Gelen sesle irkildi. Çocuk odadan kaçmış, telefona ulaşmıştı. Polisi arıyor olmalıydı. Aceleyle kızının ellerine kelepçeyi takıp kızını kapıya doğru sürüklemeye başladı. Çocuk kapıda beliren ablasının sulara karışmış gözleriyle karşılaşınca ne yapacağını bilemedi. Annesinin elindeki bıçak durumu daha da zorlaştırıyordu. Zihni bir çıkış yolu aradı. Çocukça bir ifade takındı ve telefonda durumu sorgulayan polise ‘’Matematikle ilgili.’’ diyebildi. Yapamamıştı işte, söyleyememişti. Ablasının ağlamaktan kapanan gözlerinden yaşlar boşalmaya başladı. Kendilerini bildi bileli bu işkencelere maruz kalıyorlardı. Üvey babaları bir süreliğine dışarı çıkmak zorunda kalmıştı. (Öz olan anneleri miydi, bunu sorgulamayı çoktan bırakmışlardı.) Bu fırsatı değerlendirmeleri gerekiyordu. İçi kabardı. Kız bir hamleyle annenin karnına kafasıyla vurdu.
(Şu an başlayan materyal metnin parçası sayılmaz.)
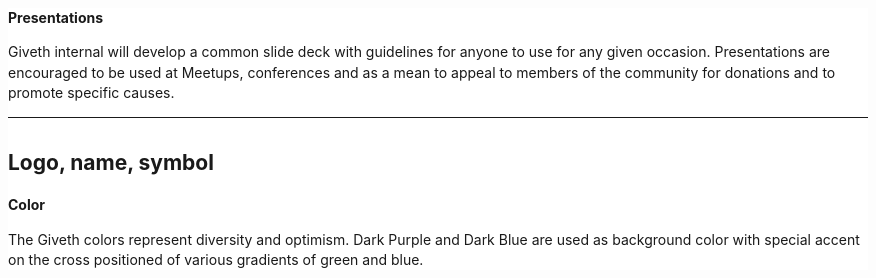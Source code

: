 
**Presentations**

Giveth internal will develop a common slide deck with guidelines for anyone to use for any given occasion. Presentations are encouraged to be used at Meetups, conferences and as a mean to appeal to members of the community for donations and to promote specific causes.


-------------------------------------------------


## **Logo, name, symbol**




**Color**

The Giveth colors represent diversity and optimism. Dark Purple and Dark Blue are used as background color with special accent on the cross positioned of various gradients of green and blue. 

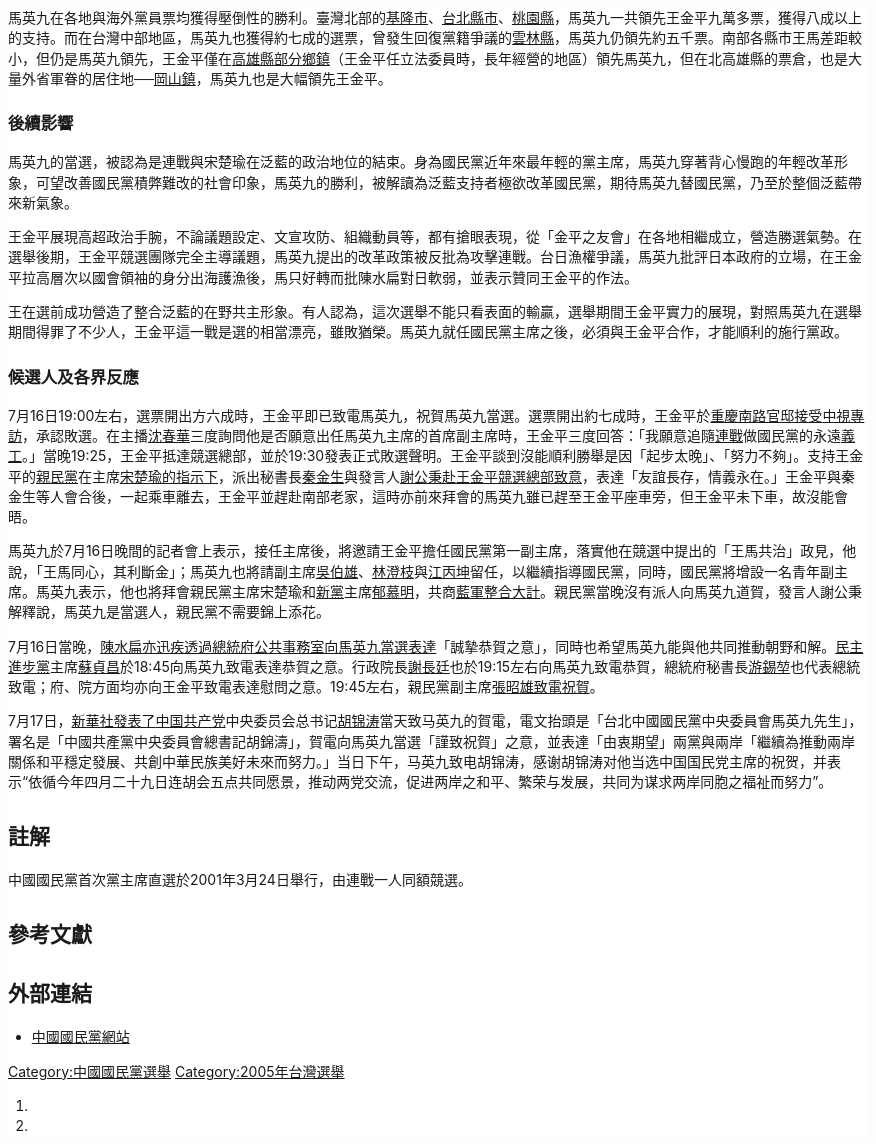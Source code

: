 馬英九在各地與海外黨員票均獲得壓倒性的勝利。臺灣北部的[基隆市](../Page/基隆市.md "wikilink")、[台北縣市](https://zh.wikipedia.org/wiki/台北 "wikilink")、[桃園縣](https://zh.wikipedia.org/wiki/桃園市 "wikilink")，馬英九一共領先王金平九萬多票，獲得八成以上的支持。而在台灣中部地區，馬英九也獲得約七成的選票，曾發生回復黨籍爭議的[雲林縣](https://zh.wikipedia.org/wiki/雲林縣 "wikilink")，馬英九仍領先約五千票。南部各縣市王馬差距較小，但仍是馬英九領先，王金平僅在[高雄縣部分鄉鎮](https://zh.wikipedia.org/wiki/高雄縣 "wikilink")（王金平任立法委員時，長年經營的地區）領先馬英九，但在北高雄縣的票倉，也是大量外省軍眷的居住地──[岡山鎮](../Page/岡山區.md "wikilink")，馬英九也是大幅領先王金平。

### 後續影響

馬英九的當選，被認為是連戰與宋楚瑜在泛藍的政治地位的結束。身為國民黨近年來最年輕的黨主席，馬英九穿著背心慢跑的年輕改革形象，可望改善國民黨積弊難改的社會印象，馬英九的勝利，被解讀為泛藍支持者極欲改革國民黨，期待馬英九替國民黨，乃至於整個泛藍帶來新氣象。

王金平展現高超政治手腕，不論議題設定、文宣攻防、組織動員等，都有搶眼表現，從「金平之友會」在各地相繼成立，營造勝選氣勢。在選舉後期，王金平競選團隊完全主導議題，馬英九提出的改革政策被反批為攻擊連戰。台日漁權爭議，馬英九批評日本政府的立場，在王金平拉高層次以國會領袖的身分出海護漁後，馬只好轉而批陳水扁對日軟弱，並表示贊同王金平的作法。

王在選前成功營造了整合泛藍的在野共主形象。有人認為，這次選舉不能只看表面的輸贏，選舉期間王金平實力的展現，對照馬英九在選舉期間得罪了不少人，王金平這一戰是選的相當漂亮，雖敗猶榮。馬英九就任國民黨主席之後，必須與王金平合作，才能順利的施行黨政。

### 候選人及各界反應

7月16日19:00左右，選票開出方六成時，王金平即已致電馬英九，祝賀馬英九當選。選票開出約七成時，王金平於[重慶南路官邸接受](https://zh.wikipedia.org/wiki/重慶南路 "wikilink")[中視專訪](https://zh.wikipedia.org/wiki/中視 "wikilink")，承認敗選。在主播[沈春華](../Page/沈春華.md "wikilink")三度詢問他是否願意出任馬英九主席的首席副主席時，王金平三度回答：「我願意追隨[連戰](../Page/連戰.md "wikilink")做國民黨的永遠[義工](https://zh.wikipedia.org/wiki/義工 "wikilink")。」當晚19:25，王金平抵達競選總部，並於19:30發表正式敗選聲明。王金平談到沒能順利勝舉是因「起步太晚」、「努力不夠」。支持王金平的[親民黨](../Page/親民黨.md "wikilink")在主席[宋楚瑜的指示下](https://zh.wikipedia.org/wiki/宋楚瑜 "wikilink")，派出秘書長[秦金生](../Page/秦金生.md "wikilink")與發言人[謝公秉赴王金平競選總部致意](https://zh.wikipedia.org/wiki/謝公秉 "wikilink")，表達「友誼長存，情義永在。」王金平與秦金生等人會合後，一起乘車離去，王金平並趕赴南部老家，這時亦前來拜會的馬英九雖已趕至王金平座車旁，但王金平未下車，故沒能會晤。

馬英九於7月16日晚間的記者會上表示，接任主席後，將邀請王金平擔任國民黨第一副主席，落實他在競選中提出的「王馬共治」政見，他說，「王馬同心，其利斷金」；馬英九也將請副主席[吳伯雄](../Page/吳伯雄.md "wikilink")、[林澄枝](../Page/林澄枝.md "wikilink")與[江丙坤](../Page/江丙坤.md "wikilink")留任，以繼續指導國民黨，同時，國民黨將增設一名青年副主席。馬英九表示，他也將拜會親民黨主席宋楚瑜和[新黨](../Page/新黨.md "wikilink")主席[郁慕明](../Page/郁慕明.md "wikilink")，共商[藍軍整合大計](https://zh.wikipedia.org/wiki/泛藍聯盟 "wikilink")。親民黨當晚沒有派人向馬英九道賀，發言人謝公秉解釋說，馬英九是當選人，親民黨不需要錦上添花。

7月16日當晚，[陳水扁亦迅疾透過總統府公共事務室向馬英九當選表達](https://zh.wikipedia.org/wiki/陳水扁 "wikilink")「誠摯恭賀之意」，同時也希望馬英九能與他共同推動朝野和解。[民主進步黨](../Page/民主進步黨.md "wikilink")主席[蘇貞昌](../Page/蘇貞昌.md "wikilink")於18:45向馬英九致電表達恭賀之意。行政院長[謝長廷](../Page/謝長廷.md "wikilink")也於19:15左右向馬英九致電恭賀，總統府秘書長[游錫堃](../Page/游錫堃.md "wikilink")也代表總統致電；府、院方面均亦向王金平致電表達慰問之意。19:45左右，親民黨副主席[張昭雄致電祝賀](https://zh.wikipedia.org/wiki/張昭雄 "wikilink")。

7月17日，[新華社發表了](https://zh.wikipedia.org/wiki/新華社 "wikilink")[中国共产党](../Page/中国共产党.md "wikilink")中央委员会总书记[胡锦涛](../Page/胡锦涛.md "wikilink")當天致马英九的賀電，電文抬頭是「台北中國國民黨中央委員會馬英九先生」，署名是「中國共產黨中央委員會總書記胡錦濤」，賀電向馬英九當選「謹致祝賀」之意，並表達「由衷期望」兩黨與兩岸「繼續為推動兩岸關係和平穩定發展、共創中華民族美好未來而努力。」当日下午，马英九致电胡锦涛，感谢胡锦涛对他当选中国国民党主席的祝贺，并表示“依循今年四月二十九日连胡会五点共同愿景，推动两党交流，促进两岸之和平、繁荣与发展，共同为谋求两岸同胞之福祉而努力”。

## 註解

中國國民黨首次黨主席直選於2001年3月24日舉行，由連戰一人同額競選。

## 參考文獻

## 外部連結

  - [中國國民黨網站](http://www.kmt.org.tw)

[Category:中國國民黨選舉](https://zh.wikipedia.org/wiki/Category:中國國民黨選舉 "wikilink") [Category:2005年台灣選舉](https://zh.wikipedia.org/wiki/Category:2005年台灣選舉 "wikilink")

1.
2.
Kadın bu beklenmeyen atağa hazırlıksız yakalanmıştı. Yediği darbeyle nefesi kesildi. Eli refleksle karnına gitti. İki büklüm olmuştu. Çocuk elinde telefon, bir yandan gittikçe şüphelenen polis memurunu dinliyor, bir yandan da gözünün önündeki dövüşü izliyordu. Ablasının hamlesiyle umutlandı. Polislere her şeyi anlatmak için başka zamanı olmayabilirdi. Ağzından kesik kesik ‘’Bunu yapmak zorundayım.’’ cümlesi çıktı.


O esnada elinde ablasının saçlarıyla annesi çıkageldi. Elinde olmadan hıçkırdı ve gözlerinden yaşlar fışkırdı. Matematik oyunu devam etmeliydi. Polisin şüphelenmesi için birkaç saçma cümle sarf etti ama polis durumdan bir türlü şüphelenmiyordu. Ne yapması gerektiğini bilmiyordu. Annesinin baygın ablasını yere bırakarak üzerine geldiğini gördü. Annesi en sevecen sesini takınarak sanki yaramaz çocuğuyla konuşuyormuş gibi ona seslendi. Artık geri dönüşü yoktu. Annesinin oyununa dahil oldu. Annesi onun ağzını kapatıp odaya sürüklerken ahizeden polislerin gülme sesleri duyuluyordu.